Nancy Davis has been confronted by a terrible dilemma. She and her fiancé, Shedrick Cole, who have three children, wanted to have another child. They were very happy about her pregnancy. But instead of looking forward to having a healthy baby, the couple was shocked to get the devastating news in August that Davis was carrying a fetus with acrania, a fatal anomaly.
This medical catastrophe left Davis with the terrible choice of carrying this fetus to term and delivering a baby with little chance of survival, or traveling hundreds of miles to obtain a safe, legal abortion. Her story has become national news, as she is one of the first women to come out publicly with her story about how she and her family have been affected by a cruel, horrible abortion ban.
Davis had made the difficult decision to have an abortion, and she was referred by her physician to a clinic which had performed abortions. But the U.S. Supreme Court’s reversal June 24 of the 1973 Roe v. Wade ruling legalizing abortions has confused doctors, hospital administrators and government officials over what conditions allow exemptions to newly passed state abortion bans. The high court’s ruling has created chaos in states with these bans.

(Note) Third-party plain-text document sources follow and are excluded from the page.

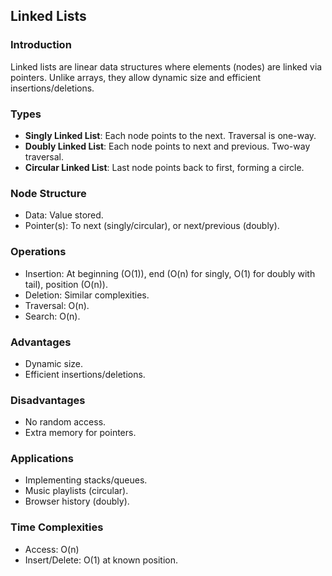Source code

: ## Linked Lists

### Introduction
Linked lists are linear data structures where elements (nodes) are linked via pointers. Unlike arrays, they allow dynamic size and efficient insertions/deletions.

### Types
- **Singly Linked List**: Each node points to the next. Traversal is one-way.
- **Doubly Linked List**: Each node points to next and previous. Two-way traversal.
- **Circular Linked List**: Last node points back to first, forming a circle.

### Node Structure
- Data: Value stored.
- Pointer(s): To next (singly/circular), or next/previous (doubly).

### Operations
- Insertion: At beginning (O(1)), end (O(n) for singly, O(1) for doubly with tail), position (O(n)).
- Deletion: Similar complexities.
- Traversal: O(n).
- Search: O(n).

### Advantages
- Dynamic size.
- Efficient insertions/deletions.

### Disadvantages
- No random access.
- Extra memory for pointers.

### Applications
- Implementing stacks/queues.
- Music playlists (circular).
- Browser history (doubly).

### Time Complexities
- Access: O(n)
- Insert/Delete: O(1) at known position.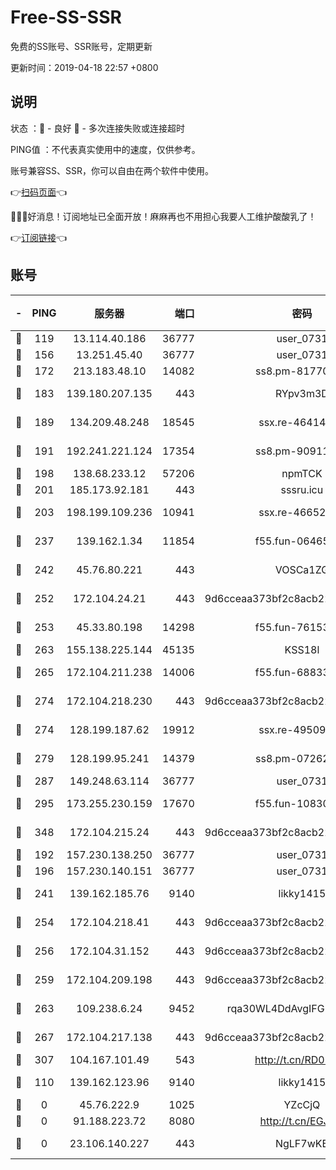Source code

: # Free-SS-SSR

免费的SS账号、SSR账号，定期更新

更新时间：2019-04-18 22:57 +0800

## 说明

状态     ：🙂 - 良好 🙁 - 多次连接失败或连接超时

PING值   ：不代表真实使用中的速度，仅供参考。

账号兼容SS、SSR，你可以自由在两个软件中使用。

👉[扫码页面](https://liesauer.github.io/Free-SS-SSR/)👈

🎉🎉🎉好消息！订阅地址已全面开放！麻麻再也不用担心我要人工维护酸酸乳了！

👉[订阅链接](https://www.liesauer.net/yogurt/subscribe?ACCESS_TOKEN=DAYxR3mMaZAsaqUb)👈

## 账号

|-|PING|服务器|端口|密码|加密方式|区域|
|:----:|:----:|:-----:|-----:|:----:|:----:|:----:|
|🙂|119|13.114.40.186|36777|user_0731|chacha20|JP|
|🙂|156|13.251.45.40|36777|user_0731|chacha20|SG|
|🙂|172|213.183.48.10|14082|ss8.pm-81770176|rc4-md5|RU|
|🙂|183|139.180.207.135|443|RYpv3m3D|aes-256-cfb|JP|
|🙂|189|134.209.48.248|18545|ssx.re-46414976|aes-256-cfb|US|
|🙂|191|192.241.221.124|17354|ss8.pm-90911849|aes-256-cfb|US|
|🙂|198|138.68.233.12|57206|npmTCK|rc4-md5|US|
|🙂|201|185.173.92.181|443|sssru.icu|rc4-md5|RU|
|🙂|203|198.199.109.236|10941|ssx.re-46652544|aes-256-cfb|US|
|🙂|237|139.162.1.34|11854|f55.fun-06465313|aes-256-cfb|SG|
|🙂|242|45.76.80.221|443|VOSCa1ZG|aes-256-cfb|DE|
|🙂|252|172.104.24.21|443|9d6cceaa373bf2c8acb22e60b6a58be6|aes-256-cfb|US|
|🙂|253|45.33.80.198|14298|f55.fun-76153694|aes-256-cfb|US|
|🙂|263|155.138.225.144|45135|KSS18l|rc4-md5|US|
|🙂|265|172.104.211.238|14006|f55.fun-68833628|aes-256-cfb|US|
|🙂|274|172.104.218.230|443|9d6cceaa373bf2c8acb22e60b6a58be6|aes-256-cfb|US|
|🙂|274|128.199.187.62|19912|ssx.re-49509781|aes-256-cfb|SG|
|🙂|279|128.199.95.241|14379|ss8.pm-07262582|aes-256-cfb|SG|
|🙂|287|149.248.63.114|36777|user_0731|chacha20|CA|
|🙂|295|173.255.230.159|17670|f55.fun-10830898|aes-256-cfb|US|
|🙂|348|172.104.215.24|443|9d6cceaa373bf2c8acb22e60b6a58be6|aes-256-cfb|US|
|🙂|192|157.230.138.250|36777|user_0731|chacha20|US|
|🙂|196|157.230.140.151|36777|user_0731|chacha20|US|
|🙂|241|139.162.185.76|9140|likky1415|aes-256-cfb|DE|
|🙂|254|172.104.218.41|443|9d6cceaa373bf2c8acb22e60b6a58be6|aes-256-cfb|US|
|🙂|256|172.104.31.152|443|9d6cceaa373bf2c8acb22e60b6a58be6|aes-256-cfb|US|
|🙂|259|172.104.209.198|443|9d6cceaa373bf2c8acb22e60b6a58be6|aes-256-cfb|US|
|🙂|263|109.238.6.24|9452|rqa30WL4DdAvgIFG6Fs3znzTa|aes-256-cfb|FR|
|🙂|267|172.104.217.138|443|9d6cceaa373bf2c8acb22e60b6a58be6|aes-256-cfb|US|
|🙂|307|104.167.101.49|543|http://t.cn/RD0D7sx|rc4-md5|CA|
|🙁|110|139.162.123.96|9140|likky1415|aes-256-cfb|JP|
|🙁|0|45.76.222.9|1025|YZcCjQ|rc4-md5|JP|
|🙁|0|91.188.223.72|8080|http://t.cn/EGJIyrl|rc4-md5|RU|
|🙁|0|23.106.140.227|443|NgLF7wKB|aes-256-cfb|US|

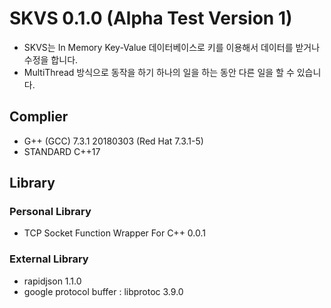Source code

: # SKVS 0.1.0 (Alpha Test Version 1)
* SKVS는 In Memory Key-Value 데이터베이스로 키를 이용해서 데이터를 받거나 수정을 합니다.
* MultiThread 방식으로 동작을 하기 하나의 일을 하는 동안 다른 일을 할 수 있습니다.

## Complier
* G++ (GCC) 7.3.1 20180303 (Red Hat 7.3.1-5)
* STANDARD C++17

## Library
### Personal Library
* TCP Socket Function Wrapper For C++ 0.0.1
### External Library
* rapidjson 1.1.0
* google protocol buffer : libprotoc 3.9.0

Administrators at the Women’s Hospital in Baton Rouge, Louisiana, where Davis had received medical care, declined her request for an abortion there, as they were afraid of being prosecuted by the state if they did so. Their decision was made in spite of the fact that doctors there had strongly advised her to terminate the pregnancy. The clinic in that city has closed down.
On July 8, a judge allowed Louisiana’s ban, one of the strictest in the country to be implemented — it bars abortions from the moment of conception or soon thereafter. Few exemptions are allowed, and “acrania,” in which a skull doesn’t properly form in a fetus, is not on the list of conditions exempted from the state’s abortion ban.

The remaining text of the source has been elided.